Quizá una desidentificación radical sea una forma de anteponerse a este estilo de vida autoimpuesto. Desidentificarse no es negarse ni desaparecer, sino dejar de confundir la experiencia viva con el relato que se tiene sobre ella. Es comprender que el yo no es una esencia, sino una estructura aprendida, repetida y reforzada socialmente, por distintos dispositivos de poder.
Desde esta perspectiva, la identidad no es solo psicológica, sino profundamente política. Los sistemas de poder necesitan sujetos identificados, previsibles y clasificables, aferrados a posiciones fijas. Un yo rígido es fácilmente movilizable: reacciona, se indigna, se enfrenta, se alinea. Un yo desidentificado, en cambio, no se deja capturar con la misma facilidad.
La desidentificación no conduce al nihilismo ni a la indiferencia, sino a una libertad más sutil y radical: la libertad de no responder automáticamente desde el ego herido, desde la pertenencia o desde la necesidad de validación. Este gesto tiene consecuencias políticas profundas, porque desactiva el mecanismo básico de la polarización y del enfrentamiento permanente.
Desobedecer hoy no es oponerse de manera ingenua: es dejar de ofrecer el alma como territorio de gobierno.
Desidentificarse hoy: un gesto mínimo, una potencia radical
En un mundo saturado de estímulos, opiniones y consignas, la obediencia ya no se impone: se ofrece voluntariamente. Cada notificación atendida de inmediato, cada necesidad de posicionarse, cada urgencia por producir una versión visible de uno mismo, refuerza una forma de gobierno que no necesita vigilantes. El alma se gobierna sola cuando se identifica plenamente con su rol, su imagen y su rendimiento.
Desidentificarse hoy no requiere gestos heroicos ni rupturas para la galería. No consiste en abandonar el mundo, ni en negar las condiciones materiales de existencia. Es un gesto mínimo, casi imperceptible, pero profundamente disruptivo: interrumpir la identificación automática. No responder de inmediato. No definirlo todo. No confundir la experiencia con el personaje que la narra.

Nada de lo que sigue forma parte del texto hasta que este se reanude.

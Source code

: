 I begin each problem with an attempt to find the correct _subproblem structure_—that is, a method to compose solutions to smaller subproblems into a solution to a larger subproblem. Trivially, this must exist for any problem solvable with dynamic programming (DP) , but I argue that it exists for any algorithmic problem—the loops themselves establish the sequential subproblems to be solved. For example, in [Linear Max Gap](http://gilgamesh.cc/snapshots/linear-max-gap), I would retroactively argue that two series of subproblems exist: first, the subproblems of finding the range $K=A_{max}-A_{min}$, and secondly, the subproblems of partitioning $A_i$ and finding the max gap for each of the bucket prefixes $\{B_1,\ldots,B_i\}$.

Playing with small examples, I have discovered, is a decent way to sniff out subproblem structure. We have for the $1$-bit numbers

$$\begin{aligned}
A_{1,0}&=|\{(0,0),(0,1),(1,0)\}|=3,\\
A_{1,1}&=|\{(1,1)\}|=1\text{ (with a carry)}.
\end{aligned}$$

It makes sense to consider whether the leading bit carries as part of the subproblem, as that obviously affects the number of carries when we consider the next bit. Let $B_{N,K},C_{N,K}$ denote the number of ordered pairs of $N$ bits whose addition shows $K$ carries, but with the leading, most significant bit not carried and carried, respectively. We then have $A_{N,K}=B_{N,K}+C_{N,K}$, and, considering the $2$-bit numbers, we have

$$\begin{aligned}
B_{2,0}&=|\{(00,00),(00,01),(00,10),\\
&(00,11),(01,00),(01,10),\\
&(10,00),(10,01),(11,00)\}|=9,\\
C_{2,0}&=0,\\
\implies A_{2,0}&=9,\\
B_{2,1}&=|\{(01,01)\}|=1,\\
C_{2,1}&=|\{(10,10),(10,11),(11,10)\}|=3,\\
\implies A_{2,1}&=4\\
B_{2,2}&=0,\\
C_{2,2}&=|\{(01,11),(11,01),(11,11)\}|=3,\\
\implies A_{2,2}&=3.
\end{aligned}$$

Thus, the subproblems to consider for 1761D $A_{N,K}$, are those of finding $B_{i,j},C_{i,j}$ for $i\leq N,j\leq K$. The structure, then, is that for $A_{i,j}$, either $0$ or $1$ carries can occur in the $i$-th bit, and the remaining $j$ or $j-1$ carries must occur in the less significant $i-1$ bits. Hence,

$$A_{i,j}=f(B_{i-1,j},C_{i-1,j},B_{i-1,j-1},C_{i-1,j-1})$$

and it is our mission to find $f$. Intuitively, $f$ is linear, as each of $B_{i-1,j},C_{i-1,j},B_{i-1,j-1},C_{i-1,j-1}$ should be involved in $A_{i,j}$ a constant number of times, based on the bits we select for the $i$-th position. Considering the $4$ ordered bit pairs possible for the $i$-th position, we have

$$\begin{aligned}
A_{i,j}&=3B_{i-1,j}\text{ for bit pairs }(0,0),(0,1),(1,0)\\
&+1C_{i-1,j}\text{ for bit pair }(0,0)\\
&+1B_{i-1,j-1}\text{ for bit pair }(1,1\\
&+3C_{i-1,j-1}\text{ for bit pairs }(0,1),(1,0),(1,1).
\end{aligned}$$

Esta práctica comienza en lo cotidiano. En la forma en que habitamos el tiempo, en la relación con la productividad, en la atención que entregamos sin notarlo. Cuando el yo deja de vivirse como proyecto permanente de optimización, aparece un espacio de quietud que no es pasividad, sino lucidez. Allí donde el sistema espera reacción, aparece presencia. Allí donde espera adhesión, aparece silencio.

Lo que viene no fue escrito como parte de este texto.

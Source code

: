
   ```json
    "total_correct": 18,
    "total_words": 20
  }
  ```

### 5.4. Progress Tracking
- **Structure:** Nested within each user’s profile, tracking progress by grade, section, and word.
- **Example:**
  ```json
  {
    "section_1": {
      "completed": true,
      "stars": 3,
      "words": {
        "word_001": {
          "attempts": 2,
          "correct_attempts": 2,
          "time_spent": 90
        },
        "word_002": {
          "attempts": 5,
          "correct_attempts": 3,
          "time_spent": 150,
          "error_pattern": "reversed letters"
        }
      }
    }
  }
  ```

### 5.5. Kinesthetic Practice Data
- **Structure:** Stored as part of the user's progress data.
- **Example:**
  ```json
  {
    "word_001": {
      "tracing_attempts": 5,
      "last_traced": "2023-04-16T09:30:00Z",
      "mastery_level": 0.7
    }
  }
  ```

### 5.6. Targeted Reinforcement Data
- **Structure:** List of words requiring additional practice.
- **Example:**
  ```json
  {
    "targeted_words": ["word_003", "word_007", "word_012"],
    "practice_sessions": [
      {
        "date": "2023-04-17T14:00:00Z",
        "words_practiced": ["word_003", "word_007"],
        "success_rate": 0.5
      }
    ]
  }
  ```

Esta quietud no es neutral. Tiene consecuencias políticas concretas. Un sujeto que no necesita validarse constantemente es menos manipulable. Un sujeto que no vive desde la herida identitaria no entra con facilidad en la lógica del enemigo. Un sujeto que no se confunde con su rol no puede ser gobernado del todo desde él.
Por eso, la desidentificación no es una retirada, sino una forma distinta de estar No busca negar la historia, sino no quedar prisionero de ella. Es una práctica de la atención y una política del límite.
Quizá el gesto más radical hoy no sea gritar más fuerte, sino habitar el silencio sin cederlo. No acelerar cuando todo empuja a correr. No endurecer el yo cuando todo invita a tomar lo que te ofrecen. No responder desde la obediencia interior.
Porque allí donde el alma deja de ser gobernable, algo del orden dominante comienza, silenciosamente, a resquebrajarse.
No hay transformación posible si seguimos ofreciendo una identidad formada en la carencia, entrenada en la comparación y sostenida por la necesidad de reconocimiento como materia prima del poder.
Este texto se termina de escribir el Domingo 14 de diciembre, día en que se contabilizan los votos en las elecciones presidenciales de Chile.